Además, la gracia llanera del padre Tinedo no se dejó desmantelar por el turbión de desgracias. Su buen humor, agudizado por el espíritu de las yerbabuenas, logró sobrevivir no obstante que sobre sus débiles espaldas se derrumbó la ciudad y hubo tres días de recitar siete «De profundis» en el cementerio.
– Una vez -refería Hermelinda- estaba diciendo un sermón contra el egoísmo. ¡Ay, mi hijita!, y con la iglesia llena de beatas, delante de las señoritas viejas más decentes de Ortiz, lo terminó de esta manera: «Y esto del egoísmo lo he dicho también por ustedes, que nada le dieron a Dios, ni tampoco le dieron al diablo. En nombre del Padre, del Hijo y del Espíritu Santo. Amén»… Y se bajó del púlpito. ¡Dios lo haya perdonado!

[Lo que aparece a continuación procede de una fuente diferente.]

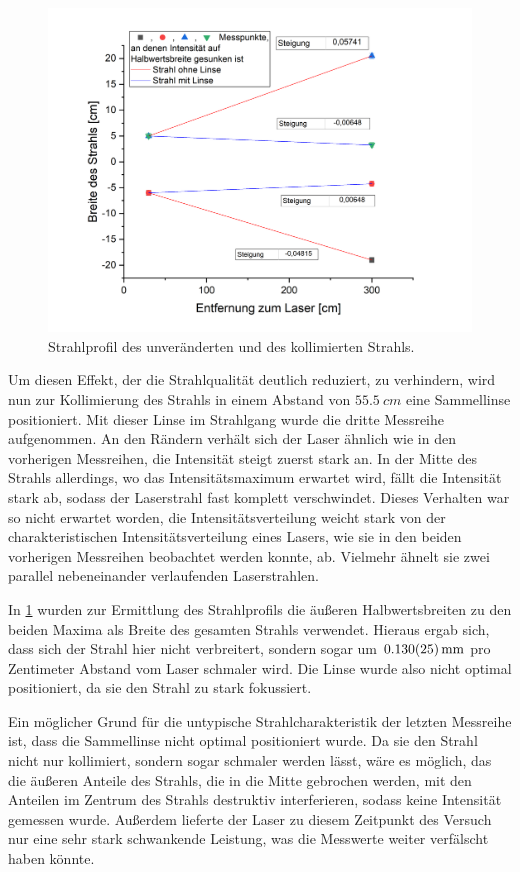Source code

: \documentclass[
	a4paper,
	12pt,
	pagesize,
	ngerman
]{scrartcl}
\begin{document}
\begin{figure}[h!]
	\centering
	\includegraphics[scale=0.7]{strahlprofil.png}
	\caption{Strahlprofil des unveränderten und des kollimierten Strahls.}
	\label{strahlprofil}
\end{figure}

Um diesen Effekt, der die Strahlqualität deutlich reduziert, zu verhindern, wird nun zur Kollimierung des Strahls in einem Abstand von $\SI{55,5}{cm}$ eine Sammellinse positioniert. Mit dieser Linse im Strahlgang wurde die dritte Messreihe aufgenommen. An den Rändern verhält sich der Laser ähnlich wie in den vorherigen Messreihen, die Intensität steigt zuerst stark an. In der Mitte des Strahls allerdings, wo das Intensitätsmaximum erwartet wird, fällt die Intensität stark ab, sodass der Laserstrahl fast komplett verschwindet. Dieses Verhalten war so nicht erwartet worden, die Intensitätsverteilung weicht stark von der charakteristischen Intensitätsverteilung eines Lasers, wie sie in den beiden vorherigen Messreihen beobachtet werden konnte, ab. Vielmehr ähnelt sie zwei parallel nebeneinander verlaufenden Laserstrahlen.

In \cref{strahlprofil} wurden zur Ermittlung des Strahlprofils die äußeren Halbwertsbreiten zu den beiden Maxima als Breite des gesamten Strahls verwendet. Hieraus ergab sich, dass sich der Strahl hier nicht verbreitert, sondern sogar um $\SI{0,130\pm0,025}{mm}$ pro Zentimeter Abstand vom Laser schmaler wird. Die Linse wurde also nicht optimal positioniert, da sie den Strahl zu stark fokussiert.

Ein möglicher Grund für die untypische Strahlcharakteristik der letzten Messreihe ist, dass die Sammellinse nicht optimal positioniert wurde. Da sie den Strahl nicht nur kollimiert, sondern sogar schmaler werden lässt, wäre es möglich, das die äußeren Anteile des Strahls, die in die Mitte gebrochen werden, mit den Anteilen im Zentrum des Strahls destruktiv interferieren, sodass keine Intensität gemessen wurde. Außerdem lieferte der Laser zu diesem Zeitpunkt des Versuch nur eine sehr stark schwankende Leistung, was die Messwerte weiter verfälscht haben könnte.
\end{document}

El señor Cartaya no veía el pasado de Ortiz a través de sus curas. Por el contrario, con todos ellos había tenido argumentos porque el señor Cartaya fue federalista en su adolescencia, liberal y crespista luego, masón siempre. Aún ahora, viejo y vacilante como andaba por el estrecho corredor oscuro de Vargas Vila que eran los únicos supervivientes de su biblioteca librepensadora.
A Carmen Rosa le placía particularmente la charla del señor Cartaya porque ninguno como él evocaba el fausto de otros tiempos. Había sido también músico de la banda, porque el Ortiz remoto tuvo banda y el señor Cartaya tocaba entonces la flauta bajo los robles de la plaza, como también la tocaba en la orquesta que regía los grandes bailes, y la hacía llorar en la procesión de la Dolorosa o estallar de pasodobles en las tardes de toros coleados.
A la casa del señor Cartaya se le había caído la mitad, no obstante haber sido en su origen una sólida construcción española de dos pisos, vigas de dura fibra, calicanto y ladrillos bien cocidos. Ahora lucía como seccionada por el mandoble de un gigante, como esas casas belgas partidas por los cañones alemanes que Carmen Rosa había visto en las postales aliadas de 1917. No es que fuera la casa de Cartaya porque éste la hubiera comprado o heredado, sino que pasó a ocuparla graciosamente cuando sus dueños la abandonaron y empezaron a poblarla los lagartijos y a espinarla los ñaragatos. A Cartaya se le nublaron los ojos. En aquella casa había tocado la flauta con toda el alma juvenil aventada en las notas del vals, confundido en la orquesta, mientras Isabel Teresa, rubia e hija de godos, educada en Caracas por monjas francesas, apenas se enteró de la existencia de un músico liberal y masón que casi desfallecía mientras tocaba la flauta y la miraba. Al poco tiempo se casó con el general Pulido y se marchó para siempre de Ortiz. Pero al pobre Cartaya le quedó aquel recuerdo, el de una sonrisa que le concedió Isabel Teresa, el de una mirada de los insólitos ojos verdes de Isabel Teresa, punzándole el corazón con la saña del ñaragato. Por eso ocupó la casa cuando ya nadie quiso habitarla, la limpió de sabandijas y de plantas salvajes y decidió esperar en ella la muerte, solterón y solo, fumando sus tabaquitos de a locha y adivinando su Renan con ojos ya cansinos. Hasta que llegó Carmen Rosa a preguntarle por los tiempos viejos.